Do not copy the pictures. Write out the lines from the start of the entries through the line containing "4. Finally, apply".

EXTRACTED DATA =>
● ● ●

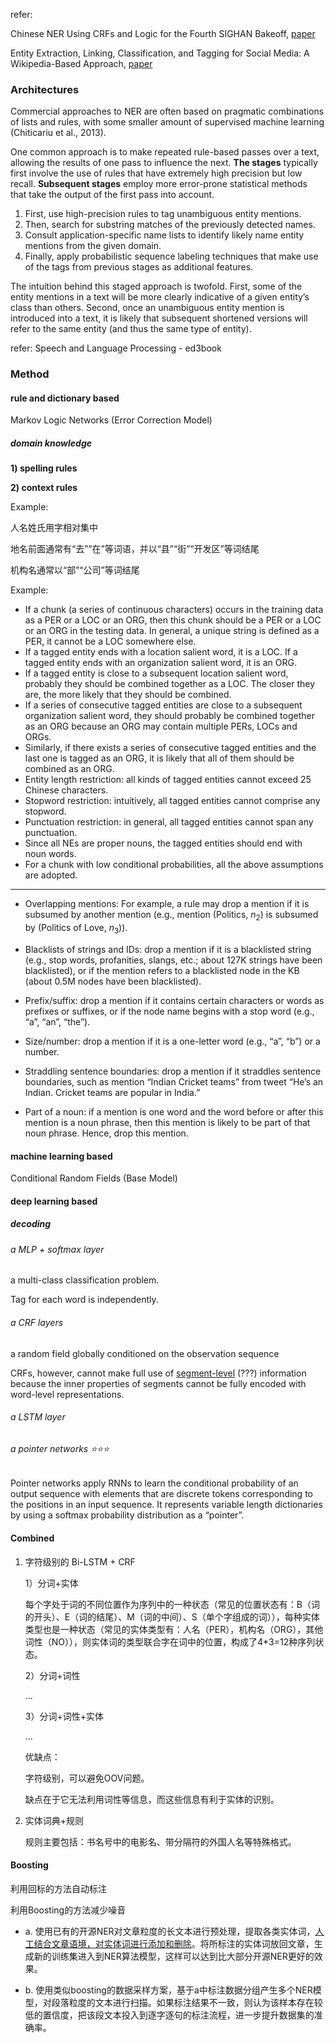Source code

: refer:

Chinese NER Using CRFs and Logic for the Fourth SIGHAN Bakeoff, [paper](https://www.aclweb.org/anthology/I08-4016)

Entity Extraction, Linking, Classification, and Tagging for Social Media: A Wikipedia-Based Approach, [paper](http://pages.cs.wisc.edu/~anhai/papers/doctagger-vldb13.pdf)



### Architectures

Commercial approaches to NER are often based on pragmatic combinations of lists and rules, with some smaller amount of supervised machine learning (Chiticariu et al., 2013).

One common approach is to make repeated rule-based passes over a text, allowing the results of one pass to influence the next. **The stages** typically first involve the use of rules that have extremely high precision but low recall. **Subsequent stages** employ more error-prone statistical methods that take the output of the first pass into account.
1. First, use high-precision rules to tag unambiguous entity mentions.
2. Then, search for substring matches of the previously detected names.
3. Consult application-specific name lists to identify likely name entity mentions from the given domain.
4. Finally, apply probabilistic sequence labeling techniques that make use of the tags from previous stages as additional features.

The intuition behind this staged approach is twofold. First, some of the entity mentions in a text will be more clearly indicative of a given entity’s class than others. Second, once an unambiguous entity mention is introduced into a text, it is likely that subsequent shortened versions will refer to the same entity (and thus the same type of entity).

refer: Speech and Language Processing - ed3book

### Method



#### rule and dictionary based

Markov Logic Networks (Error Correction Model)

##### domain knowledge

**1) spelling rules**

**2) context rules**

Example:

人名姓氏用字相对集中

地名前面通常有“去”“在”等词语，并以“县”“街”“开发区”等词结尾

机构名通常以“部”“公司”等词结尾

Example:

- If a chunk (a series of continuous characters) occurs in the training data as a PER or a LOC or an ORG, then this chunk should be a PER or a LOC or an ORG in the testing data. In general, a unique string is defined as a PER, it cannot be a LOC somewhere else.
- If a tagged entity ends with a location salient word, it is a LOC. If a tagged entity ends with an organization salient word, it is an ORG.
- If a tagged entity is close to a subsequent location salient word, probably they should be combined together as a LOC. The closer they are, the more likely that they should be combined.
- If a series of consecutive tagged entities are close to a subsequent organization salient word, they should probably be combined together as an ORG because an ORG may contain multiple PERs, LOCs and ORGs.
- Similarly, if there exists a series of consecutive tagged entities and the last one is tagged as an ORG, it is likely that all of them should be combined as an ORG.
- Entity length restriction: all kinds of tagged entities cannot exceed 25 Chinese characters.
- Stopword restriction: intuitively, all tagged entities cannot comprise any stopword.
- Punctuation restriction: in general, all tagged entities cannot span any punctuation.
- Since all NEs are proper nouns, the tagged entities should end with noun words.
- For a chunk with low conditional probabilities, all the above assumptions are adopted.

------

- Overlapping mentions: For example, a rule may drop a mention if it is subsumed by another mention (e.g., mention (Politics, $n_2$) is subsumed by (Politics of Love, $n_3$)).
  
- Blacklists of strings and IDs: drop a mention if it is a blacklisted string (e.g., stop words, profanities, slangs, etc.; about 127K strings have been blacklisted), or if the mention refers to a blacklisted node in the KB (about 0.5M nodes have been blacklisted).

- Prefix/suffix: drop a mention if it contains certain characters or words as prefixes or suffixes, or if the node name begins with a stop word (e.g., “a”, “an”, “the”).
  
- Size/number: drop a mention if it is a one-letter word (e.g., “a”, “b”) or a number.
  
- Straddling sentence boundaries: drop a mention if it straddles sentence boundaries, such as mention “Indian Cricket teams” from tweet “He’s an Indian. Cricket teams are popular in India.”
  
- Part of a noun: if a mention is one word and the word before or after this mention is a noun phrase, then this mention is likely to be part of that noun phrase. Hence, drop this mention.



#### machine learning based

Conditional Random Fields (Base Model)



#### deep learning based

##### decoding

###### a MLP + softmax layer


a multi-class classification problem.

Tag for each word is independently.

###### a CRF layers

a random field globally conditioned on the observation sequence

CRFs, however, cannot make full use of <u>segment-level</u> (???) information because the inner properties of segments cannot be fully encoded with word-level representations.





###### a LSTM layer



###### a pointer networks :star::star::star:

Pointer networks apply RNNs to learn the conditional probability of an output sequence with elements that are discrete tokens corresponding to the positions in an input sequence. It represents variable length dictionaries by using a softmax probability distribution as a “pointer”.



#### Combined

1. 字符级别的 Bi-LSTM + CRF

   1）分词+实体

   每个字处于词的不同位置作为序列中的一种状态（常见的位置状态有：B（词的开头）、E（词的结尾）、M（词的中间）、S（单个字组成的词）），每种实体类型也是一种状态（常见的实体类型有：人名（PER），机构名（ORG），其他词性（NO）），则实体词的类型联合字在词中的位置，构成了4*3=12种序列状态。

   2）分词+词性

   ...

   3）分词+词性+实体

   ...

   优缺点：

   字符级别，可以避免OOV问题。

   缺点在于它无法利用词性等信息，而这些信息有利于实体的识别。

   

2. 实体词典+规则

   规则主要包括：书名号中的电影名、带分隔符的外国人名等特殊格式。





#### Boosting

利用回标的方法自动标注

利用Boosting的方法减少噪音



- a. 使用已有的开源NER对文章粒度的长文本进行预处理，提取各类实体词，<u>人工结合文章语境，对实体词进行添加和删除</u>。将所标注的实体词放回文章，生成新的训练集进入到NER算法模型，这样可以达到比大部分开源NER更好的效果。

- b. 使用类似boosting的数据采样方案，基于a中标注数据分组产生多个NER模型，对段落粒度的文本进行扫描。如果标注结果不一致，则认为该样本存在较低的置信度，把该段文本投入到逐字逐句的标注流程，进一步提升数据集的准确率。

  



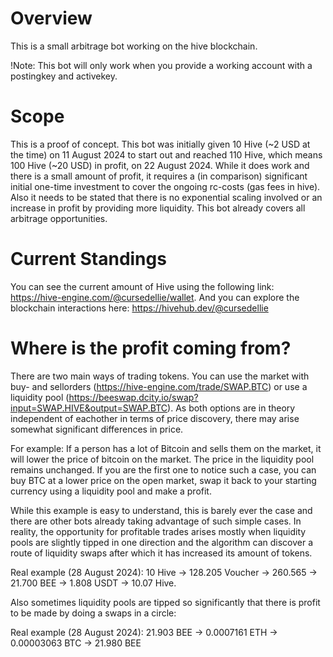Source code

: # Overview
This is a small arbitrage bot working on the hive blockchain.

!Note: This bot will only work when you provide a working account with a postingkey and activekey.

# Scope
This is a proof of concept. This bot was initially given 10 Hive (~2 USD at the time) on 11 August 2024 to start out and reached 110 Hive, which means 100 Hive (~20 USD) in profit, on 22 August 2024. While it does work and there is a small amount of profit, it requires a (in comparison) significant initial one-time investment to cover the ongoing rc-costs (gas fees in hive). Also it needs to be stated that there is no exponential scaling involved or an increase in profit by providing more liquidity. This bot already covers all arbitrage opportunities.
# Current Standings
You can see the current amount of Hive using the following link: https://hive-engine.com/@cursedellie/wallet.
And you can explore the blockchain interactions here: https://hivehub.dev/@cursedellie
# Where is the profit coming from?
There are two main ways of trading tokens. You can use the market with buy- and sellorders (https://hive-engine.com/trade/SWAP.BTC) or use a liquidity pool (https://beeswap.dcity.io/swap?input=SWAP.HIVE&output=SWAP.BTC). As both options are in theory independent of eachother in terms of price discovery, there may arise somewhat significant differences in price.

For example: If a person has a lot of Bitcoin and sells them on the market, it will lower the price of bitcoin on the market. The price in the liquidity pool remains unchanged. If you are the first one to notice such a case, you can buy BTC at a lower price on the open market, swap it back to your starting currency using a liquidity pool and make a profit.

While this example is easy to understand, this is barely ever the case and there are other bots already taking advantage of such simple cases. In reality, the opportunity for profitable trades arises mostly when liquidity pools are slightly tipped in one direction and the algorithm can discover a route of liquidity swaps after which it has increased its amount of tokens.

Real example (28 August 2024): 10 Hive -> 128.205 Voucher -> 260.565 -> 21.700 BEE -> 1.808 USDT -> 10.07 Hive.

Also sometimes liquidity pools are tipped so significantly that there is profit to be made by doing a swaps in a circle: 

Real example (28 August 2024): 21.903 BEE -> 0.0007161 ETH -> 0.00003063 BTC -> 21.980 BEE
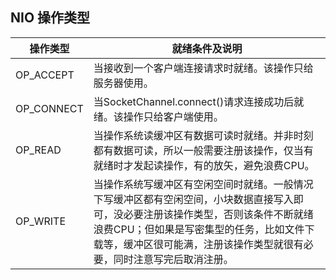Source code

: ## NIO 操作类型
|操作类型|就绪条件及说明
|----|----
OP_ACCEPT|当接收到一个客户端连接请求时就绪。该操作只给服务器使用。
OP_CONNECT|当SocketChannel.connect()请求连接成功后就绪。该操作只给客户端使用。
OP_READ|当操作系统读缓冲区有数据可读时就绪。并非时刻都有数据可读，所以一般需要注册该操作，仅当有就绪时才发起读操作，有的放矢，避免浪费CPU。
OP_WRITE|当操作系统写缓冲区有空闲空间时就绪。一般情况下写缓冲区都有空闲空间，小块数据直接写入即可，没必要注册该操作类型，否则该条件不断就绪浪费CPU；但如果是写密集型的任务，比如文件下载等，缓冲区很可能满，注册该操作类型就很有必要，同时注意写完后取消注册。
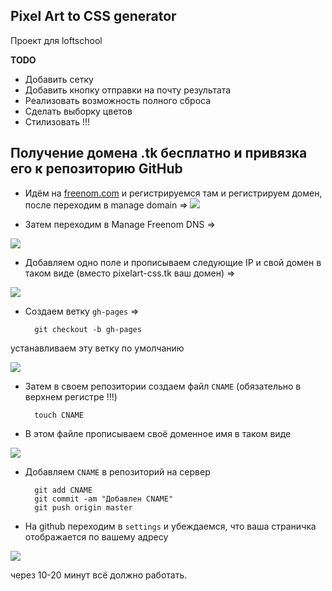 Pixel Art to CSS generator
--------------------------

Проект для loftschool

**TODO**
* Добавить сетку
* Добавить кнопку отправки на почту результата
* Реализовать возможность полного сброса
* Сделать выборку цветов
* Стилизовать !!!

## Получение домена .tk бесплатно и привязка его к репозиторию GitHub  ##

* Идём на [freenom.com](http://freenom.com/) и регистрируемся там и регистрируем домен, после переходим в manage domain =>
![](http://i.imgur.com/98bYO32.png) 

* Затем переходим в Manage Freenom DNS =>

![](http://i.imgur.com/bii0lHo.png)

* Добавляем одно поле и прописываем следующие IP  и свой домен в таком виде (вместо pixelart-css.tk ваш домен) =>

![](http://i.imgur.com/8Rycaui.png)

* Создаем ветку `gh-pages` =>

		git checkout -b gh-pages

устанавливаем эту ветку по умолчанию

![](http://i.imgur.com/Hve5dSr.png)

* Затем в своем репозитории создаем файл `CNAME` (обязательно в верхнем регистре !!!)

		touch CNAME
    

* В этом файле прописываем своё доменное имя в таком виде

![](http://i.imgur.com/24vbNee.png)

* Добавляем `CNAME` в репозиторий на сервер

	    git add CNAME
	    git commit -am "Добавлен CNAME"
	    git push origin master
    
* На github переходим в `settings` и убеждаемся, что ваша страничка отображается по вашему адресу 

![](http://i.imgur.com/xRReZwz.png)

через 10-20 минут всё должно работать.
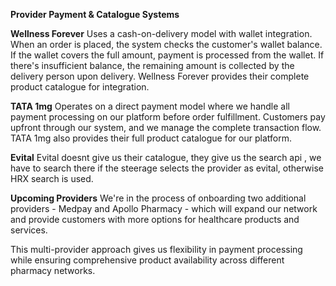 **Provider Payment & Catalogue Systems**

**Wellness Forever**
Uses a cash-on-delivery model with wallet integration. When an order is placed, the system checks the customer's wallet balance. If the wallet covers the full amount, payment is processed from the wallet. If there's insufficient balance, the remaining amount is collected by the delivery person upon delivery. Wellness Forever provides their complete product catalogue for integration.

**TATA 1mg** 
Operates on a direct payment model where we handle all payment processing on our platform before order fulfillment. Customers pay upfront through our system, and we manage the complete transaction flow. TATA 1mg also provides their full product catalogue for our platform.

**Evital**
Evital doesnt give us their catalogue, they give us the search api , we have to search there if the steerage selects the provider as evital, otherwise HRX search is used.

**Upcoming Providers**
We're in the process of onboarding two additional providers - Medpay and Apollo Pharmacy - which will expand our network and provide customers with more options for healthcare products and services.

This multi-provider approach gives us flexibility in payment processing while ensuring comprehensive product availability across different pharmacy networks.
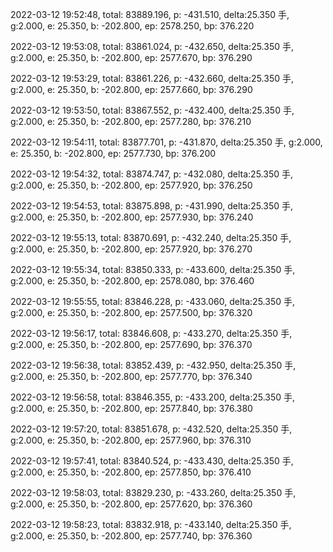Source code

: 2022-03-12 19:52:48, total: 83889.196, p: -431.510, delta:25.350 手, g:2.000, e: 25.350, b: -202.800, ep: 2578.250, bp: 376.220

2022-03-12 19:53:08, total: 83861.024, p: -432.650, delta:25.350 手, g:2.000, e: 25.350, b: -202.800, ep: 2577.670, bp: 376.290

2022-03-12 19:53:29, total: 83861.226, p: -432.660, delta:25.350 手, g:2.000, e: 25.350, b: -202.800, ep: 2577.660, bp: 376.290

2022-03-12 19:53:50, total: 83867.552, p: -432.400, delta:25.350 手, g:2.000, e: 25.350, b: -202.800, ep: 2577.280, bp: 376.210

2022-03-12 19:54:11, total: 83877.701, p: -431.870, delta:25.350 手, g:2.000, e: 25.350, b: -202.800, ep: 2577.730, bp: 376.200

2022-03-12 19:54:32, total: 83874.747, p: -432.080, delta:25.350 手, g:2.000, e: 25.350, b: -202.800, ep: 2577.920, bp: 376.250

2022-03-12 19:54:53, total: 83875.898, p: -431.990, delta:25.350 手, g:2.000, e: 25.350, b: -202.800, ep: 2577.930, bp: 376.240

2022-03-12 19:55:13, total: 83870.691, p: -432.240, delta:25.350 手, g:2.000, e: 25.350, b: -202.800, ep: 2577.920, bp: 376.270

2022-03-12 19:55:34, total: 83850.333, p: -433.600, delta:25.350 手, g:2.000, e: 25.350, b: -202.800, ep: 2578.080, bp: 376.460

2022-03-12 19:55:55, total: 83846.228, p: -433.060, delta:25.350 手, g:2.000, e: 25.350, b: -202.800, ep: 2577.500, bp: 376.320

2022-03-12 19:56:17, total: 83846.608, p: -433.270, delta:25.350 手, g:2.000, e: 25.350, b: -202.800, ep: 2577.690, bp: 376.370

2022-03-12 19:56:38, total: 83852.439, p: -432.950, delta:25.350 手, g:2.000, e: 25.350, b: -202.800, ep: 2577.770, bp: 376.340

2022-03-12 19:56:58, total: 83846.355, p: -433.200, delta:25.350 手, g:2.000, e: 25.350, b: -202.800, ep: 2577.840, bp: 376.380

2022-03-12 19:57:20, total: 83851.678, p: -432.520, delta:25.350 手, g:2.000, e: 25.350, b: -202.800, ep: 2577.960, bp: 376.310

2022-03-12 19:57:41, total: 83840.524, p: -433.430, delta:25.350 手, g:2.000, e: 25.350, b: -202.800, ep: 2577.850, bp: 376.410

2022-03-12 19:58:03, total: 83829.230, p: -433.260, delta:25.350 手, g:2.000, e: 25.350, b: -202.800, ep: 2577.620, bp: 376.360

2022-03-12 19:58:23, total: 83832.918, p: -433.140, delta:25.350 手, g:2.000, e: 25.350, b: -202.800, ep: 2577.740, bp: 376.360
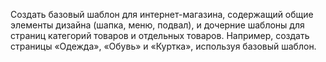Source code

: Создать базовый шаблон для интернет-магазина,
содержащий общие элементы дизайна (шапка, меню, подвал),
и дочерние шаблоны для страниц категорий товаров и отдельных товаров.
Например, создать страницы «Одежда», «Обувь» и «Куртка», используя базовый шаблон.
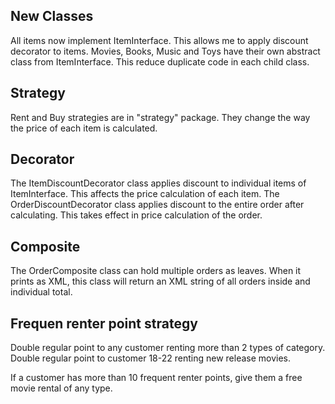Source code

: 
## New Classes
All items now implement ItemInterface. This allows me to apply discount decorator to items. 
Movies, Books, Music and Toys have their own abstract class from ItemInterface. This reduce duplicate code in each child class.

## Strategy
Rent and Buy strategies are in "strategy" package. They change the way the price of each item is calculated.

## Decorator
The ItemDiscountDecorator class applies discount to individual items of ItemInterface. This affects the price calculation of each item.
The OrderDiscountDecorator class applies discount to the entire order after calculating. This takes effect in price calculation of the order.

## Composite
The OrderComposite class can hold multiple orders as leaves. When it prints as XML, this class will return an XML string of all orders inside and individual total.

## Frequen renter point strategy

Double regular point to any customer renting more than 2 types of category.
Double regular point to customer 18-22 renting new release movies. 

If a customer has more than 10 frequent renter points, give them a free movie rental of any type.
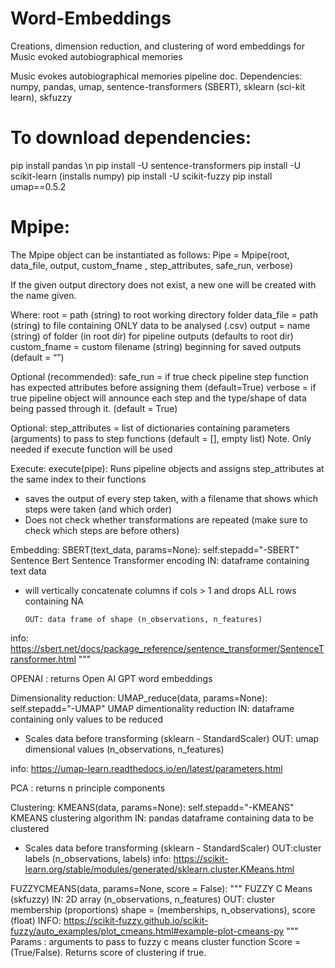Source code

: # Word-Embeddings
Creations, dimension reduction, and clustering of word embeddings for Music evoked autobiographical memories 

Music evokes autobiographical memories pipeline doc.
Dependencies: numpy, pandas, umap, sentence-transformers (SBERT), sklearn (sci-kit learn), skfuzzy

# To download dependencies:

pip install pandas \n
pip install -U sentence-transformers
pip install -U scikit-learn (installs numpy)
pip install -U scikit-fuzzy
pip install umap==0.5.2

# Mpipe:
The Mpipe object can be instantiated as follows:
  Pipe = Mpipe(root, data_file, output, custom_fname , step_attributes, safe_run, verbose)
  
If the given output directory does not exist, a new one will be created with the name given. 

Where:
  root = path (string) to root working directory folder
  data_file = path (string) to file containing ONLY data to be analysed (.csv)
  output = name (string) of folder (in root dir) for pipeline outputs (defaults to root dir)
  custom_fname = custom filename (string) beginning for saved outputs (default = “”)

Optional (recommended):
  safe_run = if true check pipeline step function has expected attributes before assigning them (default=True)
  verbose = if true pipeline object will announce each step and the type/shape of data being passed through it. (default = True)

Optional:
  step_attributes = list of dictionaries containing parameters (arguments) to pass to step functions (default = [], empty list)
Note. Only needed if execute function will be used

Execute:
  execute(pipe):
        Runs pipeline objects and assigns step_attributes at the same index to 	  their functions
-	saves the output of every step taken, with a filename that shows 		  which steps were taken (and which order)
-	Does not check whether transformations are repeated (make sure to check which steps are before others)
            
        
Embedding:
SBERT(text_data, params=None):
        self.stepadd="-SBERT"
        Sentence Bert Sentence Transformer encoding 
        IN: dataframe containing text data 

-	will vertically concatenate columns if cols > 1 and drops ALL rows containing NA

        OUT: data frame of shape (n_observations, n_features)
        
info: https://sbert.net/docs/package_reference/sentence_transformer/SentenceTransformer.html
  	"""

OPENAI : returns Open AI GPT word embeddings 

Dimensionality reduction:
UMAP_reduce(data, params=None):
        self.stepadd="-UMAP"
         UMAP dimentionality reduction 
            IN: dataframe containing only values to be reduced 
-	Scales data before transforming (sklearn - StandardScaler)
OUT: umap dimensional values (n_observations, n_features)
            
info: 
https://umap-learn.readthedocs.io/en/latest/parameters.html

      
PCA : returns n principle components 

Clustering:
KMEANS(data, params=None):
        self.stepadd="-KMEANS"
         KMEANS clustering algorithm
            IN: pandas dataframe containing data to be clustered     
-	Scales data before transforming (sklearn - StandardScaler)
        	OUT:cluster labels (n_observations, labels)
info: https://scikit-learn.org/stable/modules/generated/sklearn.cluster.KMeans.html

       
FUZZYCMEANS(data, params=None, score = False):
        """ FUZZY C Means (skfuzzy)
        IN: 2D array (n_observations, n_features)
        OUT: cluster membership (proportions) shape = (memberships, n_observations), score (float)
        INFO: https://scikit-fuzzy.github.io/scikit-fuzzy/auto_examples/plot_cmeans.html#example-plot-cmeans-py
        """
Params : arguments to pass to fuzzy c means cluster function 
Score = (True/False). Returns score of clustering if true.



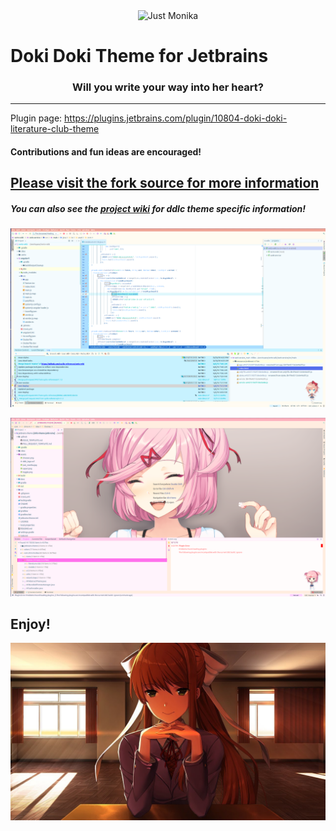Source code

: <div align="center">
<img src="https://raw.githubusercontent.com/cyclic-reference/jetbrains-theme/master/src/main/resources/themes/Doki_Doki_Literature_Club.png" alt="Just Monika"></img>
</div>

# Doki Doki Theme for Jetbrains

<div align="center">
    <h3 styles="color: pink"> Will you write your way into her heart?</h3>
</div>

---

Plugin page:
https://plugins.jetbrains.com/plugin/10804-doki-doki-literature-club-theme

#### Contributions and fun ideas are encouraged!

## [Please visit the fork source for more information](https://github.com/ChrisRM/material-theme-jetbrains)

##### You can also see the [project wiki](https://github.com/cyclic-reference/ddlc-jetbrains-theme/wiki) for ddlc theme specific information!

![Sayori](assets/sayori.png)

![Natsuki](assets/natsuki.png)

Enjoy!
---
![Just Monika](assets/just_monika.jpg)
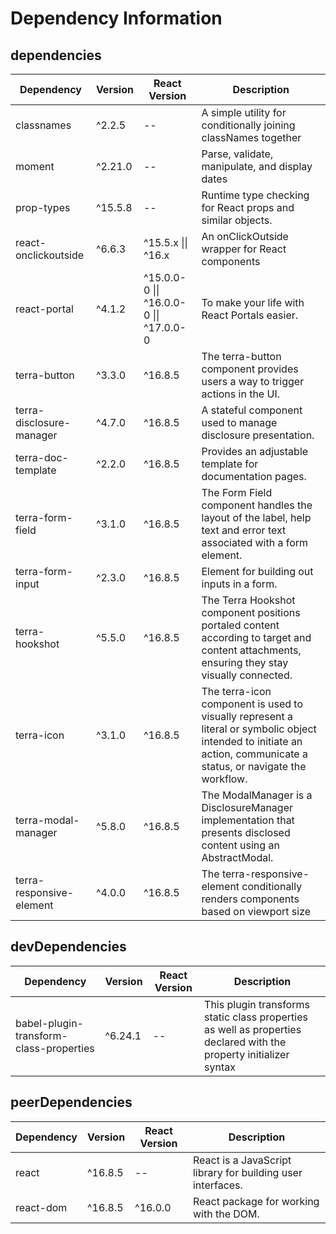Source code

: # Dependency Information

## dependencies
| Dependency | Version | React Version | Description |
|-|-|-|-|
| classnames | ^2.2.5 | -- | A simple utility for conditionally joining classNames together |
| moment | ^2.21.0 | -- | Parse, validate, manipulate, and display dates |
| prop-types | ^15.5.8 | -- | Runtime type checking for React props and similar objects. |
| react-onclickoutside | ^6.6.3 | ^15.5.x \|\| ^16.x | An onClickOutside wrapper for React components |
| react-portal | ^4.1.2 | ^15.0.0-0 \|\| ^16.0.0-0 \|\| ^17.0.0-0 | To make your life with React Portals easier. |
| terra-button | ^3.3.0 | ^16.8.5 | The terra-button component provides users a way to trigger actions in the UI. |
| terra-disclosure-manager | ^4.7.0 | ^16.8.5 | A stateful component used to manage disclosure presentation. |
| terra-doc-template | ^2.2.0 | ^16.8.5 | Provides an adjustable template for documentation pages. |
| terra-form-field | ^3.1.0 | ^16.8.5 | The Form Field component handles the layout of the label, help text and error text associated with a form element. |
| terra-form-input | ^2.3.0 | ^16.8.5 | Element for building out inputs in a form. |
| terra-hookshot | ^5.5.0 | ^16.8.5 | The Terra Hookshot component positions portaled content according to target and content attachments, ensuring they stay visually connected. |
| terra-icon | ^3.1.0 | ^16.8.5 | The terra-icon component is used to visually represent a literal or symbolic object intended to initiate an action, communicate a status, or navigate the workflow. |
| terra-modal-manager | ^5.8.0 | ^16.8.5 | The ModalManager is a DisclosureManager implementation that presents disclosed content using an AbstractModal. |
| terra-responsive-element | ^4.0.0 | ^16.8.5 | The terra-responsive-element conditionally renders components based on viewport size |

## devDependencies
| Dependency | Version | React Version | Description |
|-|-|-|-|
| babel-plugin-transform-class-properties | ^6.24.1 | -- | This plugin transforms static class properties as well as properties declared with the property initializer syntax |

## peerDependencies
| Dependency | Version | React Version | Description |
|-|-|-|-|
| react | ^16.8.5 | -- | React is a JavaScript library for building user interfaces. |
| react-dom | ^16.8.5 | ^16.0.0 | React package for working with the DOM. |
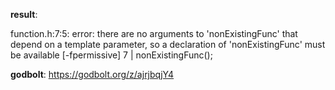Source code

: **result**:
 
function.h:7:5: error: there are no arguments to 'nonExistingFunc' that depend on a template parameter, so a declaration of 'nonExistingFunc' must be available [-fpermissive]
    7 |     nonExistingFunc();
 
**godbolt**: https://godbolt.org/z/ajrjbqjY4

● ● ●

RESPONSE TO THE TASK =>
Source code

: refer:

Chinese NER Using CRFs and Logic for the Fourth SIGHAN Bakeoff, [paper](https://www.aclweb.org/anthology/I08-4016)

Entity Extraction, Linking, Classification, and Tagging for Social Media: A Wikipedia-Based Approach, [paper](http://pages.cs.wisc.edu/~anhai/papers/doctagger-vldb13.pdf)



### Architectures

Commercial approaches to NER are often based on pragmatic combinations of lists and rules, with some smaller amount of supervised machine learning (Chiticariu et al., 2013).

One common approach is to make repeated rule-based passes over a text, allowing the results of one pass to influence the next. **The stages** typically first involve the use of rules that have extremely high precision but low recall. **Subsequent stages** employ more error-prone statistical methods that take the output of the first pass into account.
1. First, use high-precision rules to tag unambiguous entity mentions.
2. Then, search for substring matches of the previously detected names.
3. Consult application-specific name lists to identify likely name entity mentions from the given domain.
4. Finally, apply probabilistic sequence labeling techniques that make use of the tags from previous stages as additional features.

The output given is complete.